While these types of schemes were used commonly years ago, PBNs are now considered a pure black hat tactic and should be avoided at all costs, as they can lead to a loss in rankings, or even a manual penalty. PBNs usually provide little to no long-term value to the websites they are linking to sundayposts.

Google has long been fighting PBNs, and businesses caught up in this shady tactic have been made an example of over the years. One such case was the J.C. Penney link scheme that was exposed back in 2011 by The New York Times. As Google gets smarter and develops better technology to combat link spam techniques, it has become harder and harder for black hat SEOs to pull off a PBN successfully.

How to identify private blog networks

The key to identifying a PBN is the cross-site “footprint” where much of the technical data on the sites are the same. Old PBN networks were on the same IP, shared servers, had the same WHOIS information, or even used the same content across sites.

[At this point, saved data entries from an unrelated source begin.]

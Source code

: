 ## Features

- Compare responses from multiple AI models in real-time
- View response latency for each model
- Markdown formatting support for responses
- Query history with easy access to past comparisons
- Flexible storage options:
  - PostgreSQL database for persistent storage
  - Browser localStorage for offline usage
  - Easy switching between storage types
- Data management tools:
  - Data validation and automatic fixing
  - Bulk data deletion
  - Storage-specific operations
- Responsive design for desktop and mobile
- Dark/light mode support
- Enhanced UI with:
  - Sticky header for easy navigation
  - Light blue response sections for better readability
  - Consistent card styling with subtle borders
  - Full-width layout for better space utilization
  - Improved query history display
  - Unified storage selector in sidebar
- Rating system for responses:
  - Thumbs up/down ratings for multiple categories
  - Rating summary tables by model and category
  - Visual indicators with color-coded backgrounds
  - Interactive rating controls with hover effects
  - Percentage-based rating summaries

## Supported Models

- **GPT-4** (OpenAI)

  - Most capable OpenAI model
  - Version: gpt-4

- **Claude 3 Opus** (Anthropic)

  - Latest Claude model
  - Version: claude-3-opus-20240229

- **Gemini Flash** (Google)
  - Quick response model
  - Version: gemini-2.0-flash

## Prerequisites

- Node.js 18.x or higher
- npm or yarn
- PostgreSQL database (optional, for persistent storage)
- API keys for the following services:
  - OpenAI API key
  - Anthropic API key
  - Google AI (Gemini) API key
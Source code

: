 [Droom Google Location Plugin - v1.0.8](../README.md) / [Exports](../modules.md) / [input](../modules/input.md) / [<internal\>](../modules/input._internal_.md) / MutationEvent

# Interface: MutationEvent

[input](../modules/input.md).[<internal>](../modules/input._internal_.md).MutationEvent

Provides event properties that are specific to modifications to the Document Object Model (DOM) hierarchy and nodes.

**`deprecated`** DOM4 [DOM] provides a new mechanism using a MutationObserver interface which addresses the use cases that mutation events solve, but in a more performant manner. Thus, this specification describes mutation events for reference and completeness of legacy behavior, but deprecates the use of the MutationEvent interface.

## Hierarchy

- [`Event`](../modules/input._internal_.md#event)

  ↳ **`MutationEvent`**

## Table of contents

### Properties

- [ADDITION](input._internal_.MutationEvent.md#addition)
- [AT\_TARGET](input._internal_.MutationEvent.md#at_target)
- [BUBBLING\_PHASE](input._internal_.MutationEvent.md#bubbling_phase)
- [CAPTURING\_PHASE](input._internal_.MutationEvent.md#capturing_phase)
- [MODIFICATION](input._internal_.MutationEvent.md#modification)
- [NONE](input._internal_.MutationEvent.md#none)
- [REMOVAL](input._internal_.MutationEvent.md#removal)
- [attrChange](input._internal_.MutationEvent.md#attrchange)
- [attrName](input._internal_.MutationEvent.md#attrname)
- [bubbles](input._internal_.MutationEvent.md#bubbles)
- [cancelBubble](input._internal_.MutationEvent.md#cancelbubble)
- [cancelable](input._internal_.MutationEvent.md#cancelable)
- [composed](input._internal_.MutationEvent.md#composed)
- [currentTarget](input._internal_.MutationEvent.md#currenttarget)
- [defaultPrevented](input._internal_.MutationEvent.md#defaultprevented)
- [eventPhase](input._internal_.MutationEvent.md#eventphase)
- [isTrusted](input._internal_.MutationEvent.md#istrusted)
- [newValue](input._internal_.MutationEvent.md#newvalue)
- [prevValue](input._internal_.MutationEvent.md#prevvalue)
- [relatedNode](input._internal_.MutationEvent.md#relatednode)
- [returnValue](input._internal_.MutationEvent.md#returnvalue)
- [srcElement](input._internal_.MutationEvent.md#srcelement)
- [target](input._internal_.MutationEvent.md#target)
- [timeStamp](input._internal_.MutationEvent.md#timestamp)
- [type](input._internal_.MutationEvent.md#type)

Today, PBNs are much more sophisticated and may be harder for users to spot because the sites span different industries, topics and layouts. When determining if a site is part of a PBN — and therefore one that you should avoid like the plague — consider the following:

  • Hosting. Are they all on the same IP? You can use or similar tools to identify what sites are hosted with any other site.

  • Site design. Do the sites all use a similar design, navigation, color scheme?

  • Similar themes. WordPress themes sometimes have the theme name in the code. Check the source code in your browser.

  • Site ownership. Check WHOIS database for the contact information for the owner of the sites. Having hidden WHOIS data is a red flag. If all of the site owners are the same, it's obvious the blogs are connected.

  • Duplicate content. Copy a paragraph into Google search to see if the content exists on other sites.

  • Backlink profile. Check the backlink profile in Ahrefs or Majestic (these are the largest databases of links) to see how much interlinking is occurring between sites.